(Collected data)
=== Section Start ===

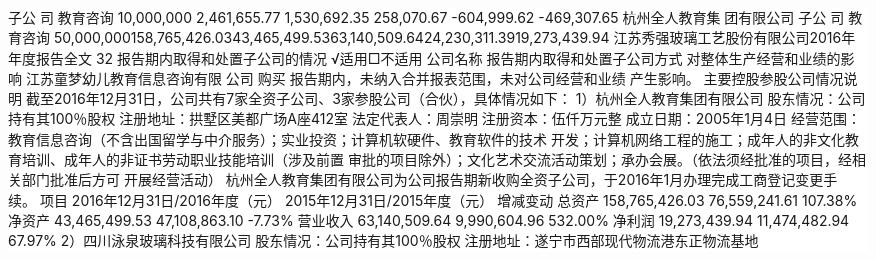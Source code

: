 子公
司
教育咨询
10,000,000
2,461,655.77
1,530,692.35
258,070.67
-604,999.62
-469,307.65
杭州全人教育集
团有限公司
子公
司
教育咨询
50,000,000158,765,426.0343,465,499.5363,140,509.6424,230,311.3919,273,439.94
江苏秀强玻璃工艺股份有限公司2016年年度报告全文
32
报告期内取得和处置子公司的情况
√适用□不适用
公司名称
报告期内取得和处置子公司方式
对整体生产经营和业绩的影响
江苏童梦幼儿教育信息咨询有限
公司
购买
报告期内，未纳入合并报表范围，未对公司经营和业绩
产生影响。
主要控股参股公司情况说明
截至2016年12月31日，公司共有7家全资子公司、3家参股公司（合伙），具体情况如下：
1）杭州全人教育集团有限公司
股东情况：公司持有其100％股权
注册地址：拱墅区美都广场A座412室
法定代表人：周崇明
注册资本：伍仟万元整
成立日期：2005年1月4日
经营范围：教育信息咨询（不含出国留学与中介服务）；实业投资；计算机软硬件、教育软件的技术
开发；计算机网络工程的施工；成年人的非文化教育培训、成年人的非证书劳动职业技能培训（涉及前置
审批的项目除外）；文化艺术交流活动策划；承办会展。（依法须经批准的项目，经相关部门批准后方可
开展经营活动）
杭州全人教育集团有限公司为公司报告期新收购全资子公司，于2016年1月办理完成工商登记变更手
续。
项目
2016年12月31日/2016年度（元）
2015年12月31日/2015年度（元）
增减变动
总资产
158,765,426.03
76,559,241.61
107.38%
净资产
43,465,499.53
47,108,863.10
-7.73%
营业收入
63,140,509.64
9,990,604.96
532.00%
净利润
19,273,439.94
11,474,482.94
67.97%
2）四川泳泉玻璃科技有限公司
股东情况：公司持有其100％股权
注册地址：遂宁市西部现代物流港东正物流基地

=== Section End ===

EXERCISE OBJECTIVE:
The entries are to be copied exactly, and each image is to be omitted.

RESPONSE TO THIS TASK:
Source code

: 子公
司
教育咨询
10,000,000
2,461,655.77
1,530,692.35
258,070.67
-604,999.62
-469,307.65
杭州全人教育集
团有限公司
子公
司
教育咨询
50,000,000158,765,426.0343,465,499.5363,140,509.6424,230,311.3919,273,439.94
江苏秀强玻璃工艺股份有限公司2016年年度报告全文
32
报告期内取得和处置子公司的情况
√适用□不适用
公司名称
报告期内取得和处置子公司方式
对整体生产经营和业绩的影响
江苏童梦幼儿教育信息咨询有限
公司
购买
报告期内，未纳入合并报表范围，未对公司经营和业绩
产生影响。
主要控股参股公司情况说明
截至2016年12月31日，公司共有7家全资子公司、3家参股公司（合伙），具体情况如下：
1）杭州全人教育集团有限公司
股东情况：公司持有其100％股权
注册地址：拱墅区美都广场A座412室
法定代表人：周崇明
注册资本：伍仟万元整
成立日期：2005年1月4日
经营范围：教育信息咨询（不含出国留学与中介服务）；实业投资；计算机软硬件、教育软件的技术
开发；计算机网络工程的施工；成年人的非文化教育培训、成年人的非证书劳动职业技能培训（涉及前置
审批的项目除外）；文化艺术交流活动策划；承办会展。（依法须经批准的项目，经相关部门批准后方可
开展经营活动）
杭州全人教育集团有限公司为公司报告期新收购全资子公司，于2016年1月办理完成工商登记变更手
续。
项目
2016年12月31日/2016年度（元）
2015年12月31日/2015年度（元）
增减变动
总资产
158,765,426.03
76,559,241.61
107.38%
净资产
43,465,499.53
47,108,863.10
-7.73%
营业收入
63,140,509.64
9,990,604.96
532.00%
净利润
19,273,439.94
11,474,482.94
67.97%
2）四川泳泉玻璃科技有限公司
股东情况：公司持有其100％股权
注册地址：遂宁市西部现代物流港东正物流基地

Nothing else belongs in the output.